• **Data extract**:
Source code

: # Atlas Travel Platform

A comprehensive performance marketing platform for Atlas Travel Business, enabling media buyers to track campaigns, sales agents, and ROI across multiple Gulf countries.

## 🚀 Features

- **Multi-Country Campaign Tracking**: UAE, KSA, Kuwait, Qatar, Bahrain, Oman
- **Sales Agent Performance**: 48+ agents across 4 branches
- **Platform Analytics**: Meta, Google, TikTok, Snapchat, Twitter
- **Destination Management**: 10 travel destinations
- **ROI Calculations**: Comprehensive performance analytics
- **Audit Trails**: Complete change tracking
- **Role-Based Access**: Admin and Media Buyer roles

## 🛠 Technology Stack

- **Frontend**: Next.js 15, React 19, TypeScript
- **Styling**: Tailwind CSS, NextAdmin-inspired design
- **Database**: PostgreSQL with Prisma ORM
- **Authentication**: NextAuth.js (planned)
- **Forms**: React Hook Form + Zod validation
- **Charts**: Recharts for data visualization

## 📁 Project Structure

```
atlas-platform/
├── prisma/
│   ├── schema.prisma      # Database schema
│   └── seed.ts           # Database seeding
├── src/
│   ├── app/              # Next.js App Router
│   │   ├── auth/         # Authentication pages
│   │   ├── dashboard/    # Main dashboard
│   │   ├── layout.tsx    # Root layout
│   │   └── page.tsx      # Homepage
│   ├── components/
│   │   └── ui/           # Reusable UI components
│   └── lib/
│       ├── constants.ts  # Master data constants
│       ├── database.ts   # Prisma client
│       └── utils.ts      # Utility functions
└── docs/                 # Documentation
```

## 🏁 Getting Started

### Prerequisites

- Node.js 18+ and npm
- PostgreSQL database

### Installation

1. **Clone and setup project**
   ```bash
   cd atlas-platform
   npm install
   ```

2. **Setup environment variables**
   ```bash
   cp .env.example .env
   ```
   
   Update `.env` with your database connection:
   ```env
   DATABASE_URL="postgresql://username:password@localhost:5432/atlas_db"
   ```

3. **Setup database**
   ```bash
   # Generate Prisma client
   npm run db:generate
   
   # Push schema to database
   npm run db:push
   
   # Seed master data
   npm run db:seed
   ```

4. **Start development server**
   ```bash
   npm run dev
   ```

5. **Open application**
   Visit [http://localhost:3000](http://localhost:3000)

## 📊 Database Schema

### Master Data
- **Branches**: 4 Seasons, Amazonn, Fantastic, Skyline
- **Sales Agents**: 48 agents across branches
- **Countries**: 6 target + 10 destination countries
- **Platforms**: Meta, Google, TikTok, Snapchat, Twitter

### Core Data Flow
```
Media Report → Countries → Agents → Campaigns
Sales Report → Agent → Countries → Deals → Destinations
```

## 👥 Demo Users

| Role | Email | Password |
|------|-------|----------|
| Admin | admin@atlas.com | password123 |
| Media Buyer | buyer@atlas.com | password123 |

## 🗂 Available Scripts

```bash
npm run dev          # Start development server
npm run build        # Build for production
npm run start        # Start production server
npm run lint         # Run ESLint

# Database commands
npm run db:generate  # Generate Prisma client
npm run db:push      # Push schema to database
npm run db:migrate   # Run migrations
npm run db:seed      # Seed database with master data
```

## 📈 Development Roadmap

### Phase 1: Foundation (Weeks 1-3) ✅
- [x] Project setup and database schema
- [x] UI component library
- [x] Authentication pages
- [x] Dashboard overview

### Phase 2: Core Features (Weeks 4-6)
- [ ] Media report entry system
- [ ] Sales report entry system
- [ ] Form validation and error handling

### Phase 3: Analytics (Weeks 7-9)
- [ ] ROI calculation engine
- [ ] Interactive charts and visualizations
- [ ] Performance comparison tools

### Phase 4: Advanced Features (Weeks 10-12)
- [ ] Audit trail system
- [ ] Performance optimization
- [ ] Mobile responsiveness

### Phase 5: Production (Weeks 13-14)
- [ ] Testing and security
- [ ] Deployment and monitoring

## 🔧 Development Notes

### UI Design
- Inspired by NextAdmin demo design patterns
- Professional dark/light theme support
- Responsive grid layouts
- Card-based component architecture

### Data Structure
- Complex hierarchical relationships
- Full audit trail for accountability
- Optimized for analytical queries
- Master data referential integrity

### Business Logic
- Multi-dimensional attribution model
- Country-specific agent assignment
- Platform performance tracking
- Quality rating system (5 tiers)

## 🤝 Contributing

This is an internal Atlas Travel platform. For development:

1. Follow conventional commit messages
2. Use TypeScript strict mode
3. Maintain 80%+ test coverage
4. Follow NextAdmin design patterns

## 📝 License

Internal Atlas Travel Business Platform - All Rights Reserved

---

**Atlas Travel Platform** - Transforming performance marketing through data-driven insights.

• **What is required**: Could you retype all of the entries, leaving every character unchanged?

• **Finished exercise**:
Source code

: # Atlas Travel Platform

A comprehensive performance marketing platform for Atlas Travel Business, enabling media buyers to track campaigns, sales agents, and ROI across multiple Gulf countries.

## 🚀 Features

- **Multi-Country Campaign Tracking**: UAE, KSA, Kuwait, Qatar, Bahrain, Oman
- **Sales Agent Performance**: 48+ agents across 4 branches
- **Platform Analytics**: Meta, Google, TikTok, Snapchat, Twitter
- **Destination Management**: 10 travel destinations
- **ROI Calculations**: Comprehensive performance analytics
- **Audit Trails**: Complete change tracking
- **Role-Based Access**: Admin and Media Buyer roles

## 🛠 Technology Stack

- **Frontend**: Next.js 15, React 19, TypeScript
- **Styling**: Tailwind CSS, NextAdmin-inspired design
- **Database**: PostgreSQL with Prisma ORM
- **Authentication**: NextAuth.js (planned)
- **Forms**: React Hook Form + Zod validation
- **Charts**: Recharts for data visualization

## 📁 Project Structure

```
atlas-platform/
├── prisma/
│   ├── schema.prisma      # Database schema
│   └── seed.ts           # Database seeding
├── src/
│   ├── app/              # Next.js App Router
│   │   ├── auth/         # Authentication pages
│   │   ├── dashboard/    # Main dashboard
│   │   ├── layout.tsx    # Root layout
│   │   └── page.tsx      # Homepage
│   ├── components/
│   │   └── ui/           # Reusable UI components
│   └── lib/
│       ├── constants.ts  # Master data constants
│       ├── database.ts   # Prisma client
│       └── utils.ts      # Utility functions
└── docs/                 # Documentation
```

## 🏁 Getting Started

### Prerequisites

- Node.js 18+ and npm
- PostgreSQL database

### Installation

1. **Clone and setup project**
   ```bash
   cd atlas-platform
   npm install
   ```

2. **Setup environment variables**
   ```bash
   cp .env.example .env
   ```
   
   Update `.env` with your database connection:
   ```env
   DATABASE_URL="postgresql://username:password@localhost:5432/atlas_db"
   ```

3. **Setup database**
   ```bash
   # Generate Prisma client
   npm run db:generate
   
   # Push schema to database
   npm run db:push
   
   # Seed master data
   npm run db:seed
   ```

4. **Start development server**
   ```bash
   npm run dev
   ```

5. **Open application**
   Visit [http://localhost:3000](http://localhost:3000)

## 📊 Database Schema

### Master Data
- **Branches**: 4 Seasons, Amazonn, Fantastic, Skyline
- **Sales Agents**: 48 agents across branches
- **Countries**: 6 target + 10 destination countries
- **Platforms**: Meta, Google, TikTok, Snapchat, Twitter

### Core Data Flow
```
Media Report → Countries → Agents → Campaigns
Sales Report → Agent → Countries → Deals → Destinations
```

## 👥 Demo Users

| Role | Email | Password |
|------|-------|----------|
| Admin | admin@atlas.com | password123 |
| Media Buyer | buyer@atlas.com | password123 |

## 🗂 Available Scripts

```bash
npm run dev          # Start development server
npm run build        # Build for production
npm run start        # Start production server
npm run lint         # Run ESLint

# Database commands
npm run db:generate  # Generate Prisma client
npm run db:push      # Push schema to database
npm run db:migrate   # Run migrations
npm run db:seed      # Seed database with master data
```

## 📈 Development Roadmap

### Phase 1: Foundation (Weeks 1-3) ✅
- [x] Project setup and database schema
- [x] UI component library
- [x] Authentication pages
- [x] Dashboard overview

### Phase 2: Core Features (Weeks 4-6)
- [ ] Media report entry system
- [ ] Sales report entry system
- [ ] Form validation and error handling

### Phase 3: Analytics (Weeks 7-9)
- [ ] ROI calculation engine
- [ ] Interactive charts and visualizations
- [ ] Performance comparison tools

### Phase 4: Advanced Features (Weeks 10-12)
- [ ] Audit trail system
- [ ] Performance optimization
- [ ] Mobile responsiveness

### Phase 5: Production (Weeks 13-14)
- [ ] Testing and security
- [ ] Deployment and monitoring

## 🔧 Development Notes

### UI Design
- Inspired by NextAdmin demo design patterns
- Professional dark/light theme support
- Responsive grid layouts
- Card-based component architecture

### Data Structure
- Complex hierarchical relationships
- Full audit trail for accountability
- Optimized for analytical queries
- Master data referential integrity

### Business Logic
- Multi-dimensional attribution model
- Country-specific agent assignment
- Platform performance tracking
- Quality rating system (5 tiers)

## 🤝 Contributing

This is an internal Atlas Travel platform. For development:

1. Follow conventional commit messages
2. Use TypeScript strict mode
3. Maintain 80%+ test coverage
4. Follow NextAdmin design patterns

## 📝 License

Internal Atlas Travel Business Platform - All Rights Reserved

---

**Atlas Travel Platform** - Transforming performance marketing through data-driven insights.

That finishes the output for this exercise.